Felicitas Rinke, eine der ehrenamtlichen Helferinnen (Foto: DW)
Felicitas Rinke (rechts) hilft in der BibliothekBild: DW

In der holzvertäfelten Bibliothek mit Bücherregalen vom Boden bis zur Decke arbeitet seit vielen Jahren Felicitas Rinke. Ehrenamtlich betreut die 77-Jährige zusammen mit weiteren fleißigen Helfern die umfangreiche Sammlung von Büchern und Dokumenten über die Geschichte Schlesiens. Angesprochen auf ihre Gedanken zu dem Thema "Gebietsansprüche" blitzen ihre Augen auf. Sie habe zu keinem Zeitpunkt Rückkehrgedanken, erklärt sie. Natürlich hänge sie sehr an ihrer Heimat, dies alles sei aber Vergangenheit. Ihre Arbeit im Haus Schlesien sei auf die Zukunft ausgerichtet. Es gehe um Informationsweitergabe an die nächsten Generationen. Deshalb freue sie sich auf die vielen Begegnungen mit jungen Menschen, um sie über die Kultur und die Geschichte Schlesiens zu informieren.
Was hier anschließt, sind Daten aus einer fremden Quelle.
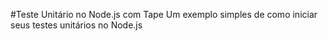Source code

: #Teste Unitário no Node.js com Tape
    Um exemplo simples de como iniciar seus testes unitários no Node.js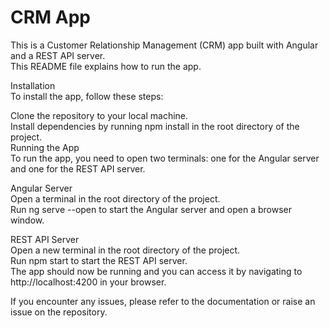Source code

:# CRM App
This is a Customer Relationship Management (CRM) app built with Angular and a REST API server.<br>
This README file explains how to run the app.

Installation<br>
To install the app, follow these steps:

Clone the repository to your local machine.<br>
Install dependencies by running npm install in the root directory of the project.<br>
Running the App<br>
To run the app, you need to open two terminals: one for the Angular server and one for the REST API server.

Angular Server<br>
Open a terminal in the root directory of the project.<br>
Run ng serve --open to start the Angular server and open a browser window.<br>

REST API Server<br>
Open a new terminal in the root directory of the project.<br>
Run npm start to start the REST API server.<br>
The app should now be running and you can access it by navigating to http://localhost:4200 in your browser.

If you encounter any issues, please refer to the documentation or raise an issue on the repository.
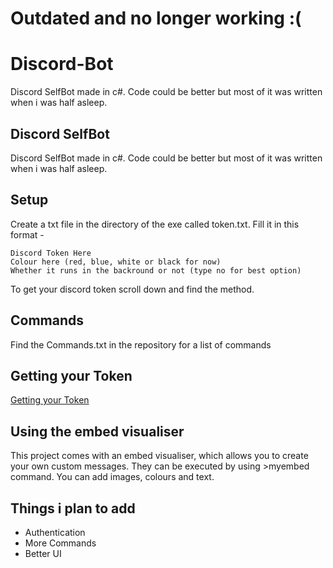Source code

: # Outdated and no longer working :(
# Discord-Bot
Discord SelfBot made in c#. Code could be better but most of it was written when i was half asleep.
## Discord SelfBot
Discord SelfBot made in c#. Code could be better but most of it was written when i was half asleep.
## Setup
Create a txt file in the directory of the exe called token.txt. Fill it in this format -

    Discord Token Here
    Colour here (red, blue, white or black for now)
    Whether it runs in the backround or not (type no for best option)
    
To get your discord token scroll down and find the method.
## Commands
Find the Commands.txt in the repository for a list of commands

## Getting your Token
[Getting your Token](https://exportcomments.com/resources/how-to-get-discord-token/ "Getting your Token")
## Using the embed visualiser
This project comes with an embed visualiser, which allows you to create your own custom messages. They can be executed by using >myembed command. You can add images, colours and text.

## Things i plan to add
- Authentication
- More Commands
- Better UI




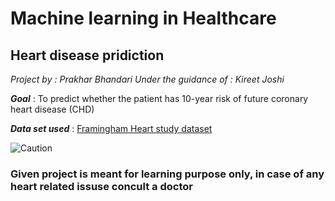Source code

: # Machine learning in Healthcare

## Heart disease pridiction

_Project by : Prakhar Bhandari_
_Under the guidance of : Kireet Joshi_

___Goal___ : To predict whether the patient has 10-year risk of future coronary heart disease (CHD)  

___Data set used___ : [Framingham Heart study dataset](https://www.kaggle.com/amanajmera1/framingham-heart-study-dataset)

![Caution](https://upload.wikimedia.org/wikipedia/commons/thumb/9/92/Caution_sign_used_on_roads_pn.svg/1200px-Caution_sign_used_on_roads_pn.svg.png)

### Given project is meant for learning purpose only, in case of any heart related issuse concult a doctor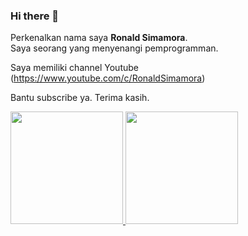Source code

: ### Hi there 👋

<!--
**ronaldsimamora/ronaldsimamora** is a ✨ _special_ ✨ repository because its `README.md` (this file) appears on your GitHub profile.

Here are some ideas to get you started:

- 🔭 I’m currently working on ...
- 🌱 I’m currently learning ...
- 👯 I’m looking to collaborate on ...
- 🤔 I’m looking for help with ...
- 💬 Ask me about ...
- 📫 How to reach me: ...
- 😄 Pronouns: ...
- ⚡ Fun fact: ...
-->

Perkenalkan nama saya **Ronald Simamora**.\
Saya seorang yang menyenangi pemprogramman.

Saya memiliki channel Youtube
(https://www.youtube.com/c/RonaldSimamora)

Bantu subscribe ya.
Terima kasih.

<p align="left">
<a href="https://github.com/ronaldsimamora">
      <img height="180em" src="https://github-readme-stats-eight-theta.vercel.app/api?username=ronaldsimamora&show_icons=true&theme=algolia&include_all_commits=true&count_private=true"/>
      <img height="180em" src="https://github-readme-stats-eight-theta.vercel.app/api/top-langs/?username=ronaldsimamora&layout=compact&langs_count=8&theme=algolia"/>
    </a>
</p>
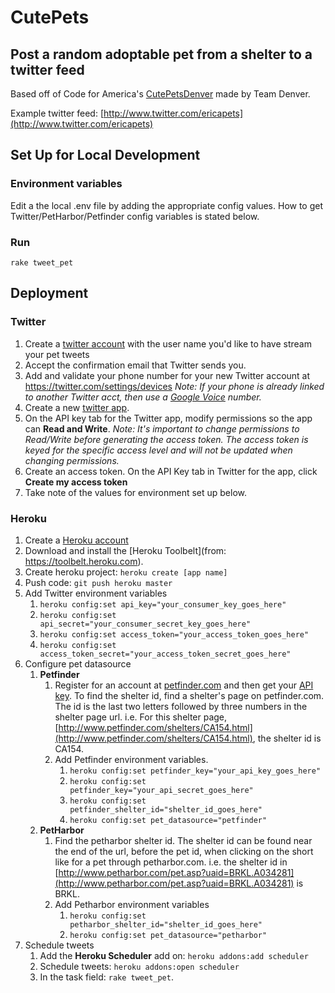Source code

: CutePets
========

Post a random adoptable pet from a shelter to a twitter feed
-------------------------------------------------------------------

Based off of Code for America's [CutePetsDenver](https://github.com/codeforamerica/cutepetsdenver) made by Team Denver.

Example twitter feed: [http://www.twitter.com/ericapets](http://www.twitter.com/ericapets)

## Set Up for Local Development

### Environment variables
Edit a the local .env file by adding the appropriate config values. How to get Twitter/PetHarbor/Petfinder config variables is stated below.

### Run
`rake tweet_pet`

## Deployment

### Twitter
1. Create a [twitter account](https://twitter.com/signup) with the user name you'd like to have stream your pet tweets
2. Accept the confirmation email that Twitter sends you.
3. Add and validate your phone number for your new Twitter account at https://twitter.com/settings/devices *Note: If your phone is already linked to another Twitter acct, then use a [Google Voice](https://www.google.com/voice/) number.*
4. Create a new [twitter app](https://apps.twitter.com/).
5. On the API key tab for the Twitter app, modify permissions so the app can **Read and Write**. *Note: It's important to change permissions to Read/Write before generating the access token. The access token is keyed for the specific access level and will not be updated when changing permissions.*
6. Create an access token. On the API Key tab in Twitter for the app, click **Create my access token**
7. Take note of the values for environment set up below.

### Heroku
1. Create a [Heroku account](https://id.heroku.com/signup/www-header)
1. Download and install the [Heroku Toolbelt](from: https://toolbelt.heroku.com).
2. Create heroku project: `heroku create [app name]`
3. Push code: `git push heroku master`
4. Add Twitter environment variables
    1. `heroku config:set api_key="your_consumer_key_goes_here"`
    2. `heroku config:set api_secret="your_consumer_secret_key_goes_here"`
    3. `heroku config:set access_token="your_access_token_goes_here"`
    4. `heroku config:set access_token_secret="your_access_token_secret_goes_here"`
5. Configure pet datasource
    1. **Petfinder**
        1. Register for an account at [petfinder.com](https://www.petfinder.com/) and then get your [API key](https://www.petfinder.com/developers/api-key). To find the shelter id, find a shelter's page on petfinder.com. The id is the last two letters followed by three numbers in the shelter page url. i.e. For this shelter page, [http://www.petfinder.com/shelters/CA154.html](http://www.petfinder.com/shelters/CA154.html), the shelter id is CA154.
        2. Add Petfinder environment variables.
            1. `heroku config:set petfinder_key="your_api_key_goes_here"`
            2. `heroku config:set petfinder_key="your_api_secret_goes_here"`
            3. `heroku config:set petfinder_shelter_id="shelter_id_goes_here"`
            4. `heroku config:set pet_datasource="petfinder"`
    2. **PetHarbor**
        1. Find the petharbor shelter id. The shelter id can be found near the end of the url, before the pet id, when    clicking on the short like for a pet through petharbor.com. i.e. the shelter id in [http://www.petharbor.com/pet.asp?uaid=BRKL.A034281](http://www.petharbor.com/pet.asp?uaid=BRKL.A034281) is BRKL.
        2. Add Petharbor environment variables
            1. `heroku config:set petharbor_shelter_id="shelter_id_goes_here"`
            2. `heroku config:set pet_datasource="petharbor"`
6. Schedule tweets 
    1. Add the **Heroku Scheduler** add on: `heroku addons:add scheduler`
    2. Schedule tweets: `heroku addons:open scheduler`
    3. In the task field: `rake tweet_pet`.

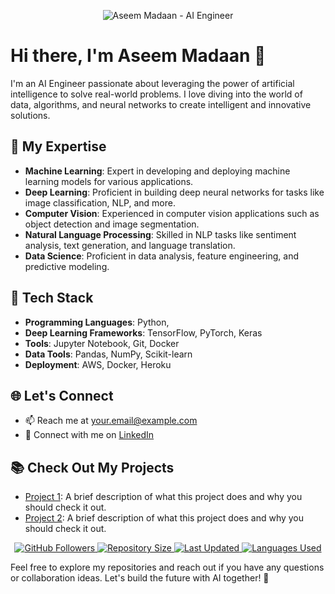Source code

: <p align="center">
  <img src="https://imgs.search.brave.com/Ds8RKugNrPTz9R2L5yJJWu8lw25mxfuVTclADdGZjp0/rs:fit:860:0:0/g:ce/aHR0cHM6Ly93YWxs/cGFwZXJjYXZlLmNv/bS93cC93cDY2OTA5/NjkuanBn" alt="Aseem Madaan - AI Engineer">
</p>

# Hi there, I'm Aseem Madaan 👋

I'm an AI Engineer passionate about leveraging the power of artificial intelligence to solve real-world problems. I love diving into the world of data, algorithms, and neural networks to create intelligent and innovative solutions. 

## 🚀 My Expertise

- **Machine Learning**: Expert in developing and deploying machine learning models for various applications.
- **Deep Learning**: Proficient in building deep neural networks for tasks like image classification, NLP, and more.
- **Computer Vision**: Experienced in computer vision applications such as object detection and image segmentation.
- **Natural Language Processing**: Skilled in NLP tasks like sentiment analysis, text generation, and language translation.
- **Data Science**: Proficient in data analysis, feature engineering, and predictive modeling.

## 🔧 Tech Stack

- **Programming Languages**: Python,
- **Deep Learning Frameworks**: TensorFlow, PyTorch, Keras
- **Tools**: Jupyter Notebook, Git, Docker
- **Data Tools**: Pandas, NumPy, Scikit-learn
- **Deployment**: AWS, Docker, Heroku

## 🌐 Let's Connect

- 📫 Reach me at [your.email@example.com](aseemmadaan9@gmail.com)
- 💼 Connect with me on [LinkedIn](https://www.linkedin.com/in/aseemm-9-madaan)
  
## 📚 Check Out My Projects

- [Project 1](https://github.com/sammadaan/Stock-Price-Prediction-Using-LSTM): A brief description of what this project does and why you should check it out.
- [Project 2](https://github.com/sammadaan/Imdb-movie-prediction): A brief description of what this project does and why you should check it out.

<!-- GitHub Stats -->
<p align="center">
  <a href="https://github.com/sammadaan">
    <img src="https://img.shields.io/github/followers/sammadaan?label=Followers&style=social" alt="GitHub Followers">
  </a>
  <a href="https://github.com/sammadaan?tab=repositories">
    <img src="https://img.shields.io/github/repo-size/sammadaan/github-profile-readme?label=Repository%20Size&style=flat" alt="Repository Size">
  </a>
  <a href="https://github.com/sammadaan">
    <img src="https://img.shields.io/github/last-commit/sammadaan/github-profile-readme?label=Last%20Updated&style=flat" alt="Last Updated">
  </a>
  <a href="https://github.com/sammadaan">
    <img src="https://img.shields.io/github/languages/count/sammadaan/github-profile-readme?label=Languages&style=flat" alt="Languages Used">
  </a>
</p>

<!-- End of GitHub Stats -->

<!-- Customize these badges with your information -->

Feel free to explore my repositories and reach out if you have any questions or collaboration ideas. Let's build the future with AI together! 🤖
Ein Haus der Begegnung und Freundschaft

Der Verein, der das Haus Schlesien betreibt, pflegt seit vielen Jahren eine umfangreiche Zusammenarbeit mit wichtigen polnischen Institutionen. "Wir verschanzen uns nicht in ewig gestrigen Deutschtümeleien. Wir wollen die freundschaftlichen Beziehungen zwischen Polen und Deutschen fördern", stellt Reinhard Blaschke klar. Der 75-Jährige ist seit zehn Jahren Präsident des Vereins "Haus Schlesien". Stolz ist er auf die Ehrenbürgerschaft seiner Heimatstadt Jauer/Jawor. "Die Ehrenbürgerschaft als einzigem Deutschen dort habe ich erhalten, weil ich, im Gegensatz zu all jenen, die sagen, nach Polen fahr' ich nicht mehr, das Gespräch mit den Menschen dort gesucht habe. Viele Freundschaften seien so entstanden, schwärmt Blaschke.
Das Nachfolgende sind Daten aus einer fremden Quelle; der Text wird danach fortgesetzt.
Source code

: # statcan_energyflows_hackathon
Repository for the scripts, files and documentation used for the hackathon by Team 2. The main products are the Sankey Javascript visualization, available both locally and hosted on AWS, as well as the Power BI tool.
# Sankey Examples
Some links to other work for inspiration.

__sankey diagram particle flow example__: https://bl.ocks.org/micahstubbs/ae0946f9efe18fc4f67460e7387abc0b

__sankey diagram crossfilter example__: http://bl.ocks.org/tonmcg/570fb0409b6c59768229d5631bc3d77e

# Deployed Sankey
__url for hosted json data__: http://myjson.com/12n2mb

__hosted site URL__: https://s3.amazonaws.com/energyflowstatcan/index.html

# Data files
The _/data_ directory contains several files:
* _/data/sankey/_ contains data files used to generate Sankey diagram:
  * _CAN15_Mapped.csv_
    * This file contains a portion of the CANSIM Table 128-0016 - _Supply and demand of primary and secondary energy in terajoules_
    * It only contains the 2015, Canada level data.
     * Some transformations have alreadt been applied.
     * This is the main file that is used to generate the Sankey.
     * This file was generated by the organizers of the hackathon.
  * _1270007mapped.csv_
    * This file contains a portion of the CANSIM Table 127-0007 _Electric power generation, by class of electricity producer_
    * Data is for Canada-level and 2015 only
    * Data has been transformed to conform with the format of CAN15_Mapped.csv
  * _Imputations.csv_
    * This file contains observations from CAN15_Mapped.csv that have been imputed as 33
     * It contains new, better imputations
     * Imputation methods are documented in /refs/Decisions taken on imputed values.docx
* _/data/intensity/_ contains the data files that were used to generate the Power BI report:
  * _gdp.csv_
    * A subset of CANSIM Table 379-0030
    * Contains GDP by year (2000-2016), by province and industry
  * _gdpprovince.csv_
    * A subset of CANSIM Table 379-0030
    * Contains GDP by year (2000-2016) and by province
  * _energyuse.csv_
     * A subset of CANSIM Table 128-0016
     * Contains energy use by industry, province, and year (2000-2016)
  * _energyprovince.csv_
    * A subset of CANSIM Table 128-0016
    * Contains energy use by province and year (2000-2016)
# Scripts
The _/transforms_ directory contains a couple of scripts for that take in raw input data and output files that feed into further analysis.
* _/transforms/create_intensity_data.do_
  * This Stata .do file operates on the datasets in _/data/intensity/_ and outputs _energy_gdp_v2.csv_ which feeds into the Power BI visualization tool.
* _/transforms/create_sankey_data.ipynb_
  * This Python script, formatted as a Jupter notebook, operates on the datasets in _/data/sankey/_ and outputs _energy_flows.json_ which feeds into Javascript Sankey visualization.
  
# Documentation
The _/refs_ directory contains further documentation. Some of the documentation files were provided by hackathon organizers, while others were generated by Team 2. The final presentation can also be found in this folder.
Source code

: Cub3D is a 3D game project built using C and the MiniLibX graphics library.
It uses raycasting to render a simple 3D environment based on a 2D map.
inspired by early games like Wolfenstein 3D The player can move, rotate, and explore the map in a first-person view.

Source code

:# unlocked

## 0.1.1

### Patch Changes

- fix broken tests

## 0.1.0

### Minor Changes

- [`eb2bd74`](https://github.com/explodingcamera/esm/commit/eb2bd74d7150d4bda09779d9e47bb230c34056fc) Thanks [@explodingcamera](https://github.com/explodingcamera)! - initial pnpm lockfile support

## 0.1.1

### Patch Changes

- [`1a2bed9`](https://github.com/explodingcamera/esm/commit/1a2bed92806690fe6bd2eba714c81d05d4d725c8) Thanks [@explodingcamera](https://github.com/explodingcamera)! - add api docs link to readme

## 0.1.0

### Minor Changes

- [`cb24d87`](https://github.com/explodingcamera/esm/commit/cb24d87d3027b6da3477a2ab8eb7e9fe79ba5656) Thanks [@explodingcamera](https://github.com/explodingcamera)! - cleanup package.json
Reinhard Blaschke, Präsident des Vereins "Haus Schlesien" (Foto: DW)
Reinhard Blaschke, Präsident des Vereins "Haus Schlesien"Bild: DW

Die Vertriebenen setzen weiter auf die Organisation von Kulturveranstaltungen und auf regelmäßigen Jugendaustausch.

Auch in diesen Tagen wohnt in den Gästezimmern des Hauses eine Gruppe junger Germanistik Studenten aus Tschenstochau/Czestochowa, um sich mit der Geschichte über Flucht und Vertreibung direkt mit Zeitzeugen auseinander zu setzen.

In Polen gelte das Thema Vertreibung immer noch als Tabuthema, das mit Vorurteilen, aber auch mit Ängsten beladen ist, erzählt eine der Studentinnen. Die Zeit aber heile Wunden. Unter jungen Menschen sei das Kapitel der Geschichte ohnehin kein Thema mehr. "Alle wollen nur, dass sich die Geschichte nie mehr wiederholt", bestätigen ihre Kommilitonen.

Politik lobt Engagement des Hauses

Polnische Studenten informieren sich im Haus Schlesien (Foto: DW)
Polnische Studenten informieren sich im Haus SchlesienBild: DW

Von der deutschen Politik erhält das Haus Schlesien für alle Bemühungen - auch für den liebevoll und aufwändig aufgebauten musealen Bereich - nach dem Bundesvertriebenengesetz finanzielle Unterstützung. Eine Nähe zu Parteien aber wird abgelehnt. "Wir sind kein Politbüro", betont Präsident Blaschke. "Wir pflegen hier nur die Kultur."